Yeah, I made one once...is horrible  :Frown: 
Better use the old API..mean and clean  :Smilie:

----------


## Bobalandi

no, this is jsut to document my learning, along with just help anyone else if they want... but FirGUI just means Fir.st GUI

----------


## Hack

> Whoops, can someone move this to the c++ codebank? sorry...


Done.  :Smilie: 

BTW:   If you need a thread moved, the quickest way is to send a Mod a PM and ask.   That tends to work a lot faster than waiting for one of us to stumble across the thread.   :Smilie:

----------


## Hack

> What is "FurGUI" meant to achieve? Are you going to turn it into a framework?

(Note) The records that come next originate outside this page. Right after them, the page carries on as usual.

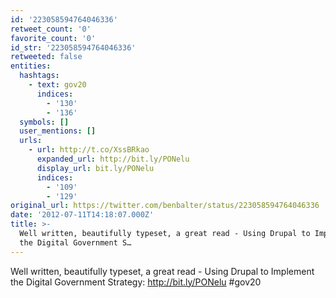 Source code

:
```yaml
---
id: '223058594764046336'
retweet_count: '0'
favorite_count: '0'
id_str: '223058594764046336'
retweeted: false
entities:
  hashtags:
    - text: gov20
      indices:
        - '130'
        - '136'
  symbols: []
  user_mentions: []
  urls:
    - url: http://t.co/XssBRkao
      expanded_url: http://bit.ly/PONelu
      display_url: bit.ly/PONelu
      indices:
        - '109'
        - '129'
original_url: https://twitter.com/benbalter/status/223058594764046336
date: '2012-07-11T14:18:07.000Z'
title: >-
  Well written, beautifully typeset, a great read - Using Drupal to Implement
  the Digital Government S…
---
```


Well written, beautifully typeset, a great read - Using Drupal to Implement the Digital Government Strategy: http://bit.ly/PONelu #gov20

As in.. a bunch of wrapper classes to make GUI's?
> 
> ..think I might do that, it might help some new people.
> 
> chem


This would be very cool.   I would like to take a look at what you put together chem.

----------


## chemicalNova

> This would be very cool.   I would like to take a look at what you put together chem.


Well, I got bored and started on it last night  :Big Grin: 

When I've got something more bulky working, I'll make a thread here (or in the Project Discussion forum), and update you all with the progress, the code, and take notes on any improvements/additions you all suggest.

chem

----------


## metalmidget

Did you ever get anywhere with this, chem? Or is it abandoned?

----------


## chemicalNova

Its still on my laptop.. I'm just concentrating on my final assessment for school though.. considering I have the 3 or so weeks to write the entire game.. LOL (I started it the other day).

chem

----------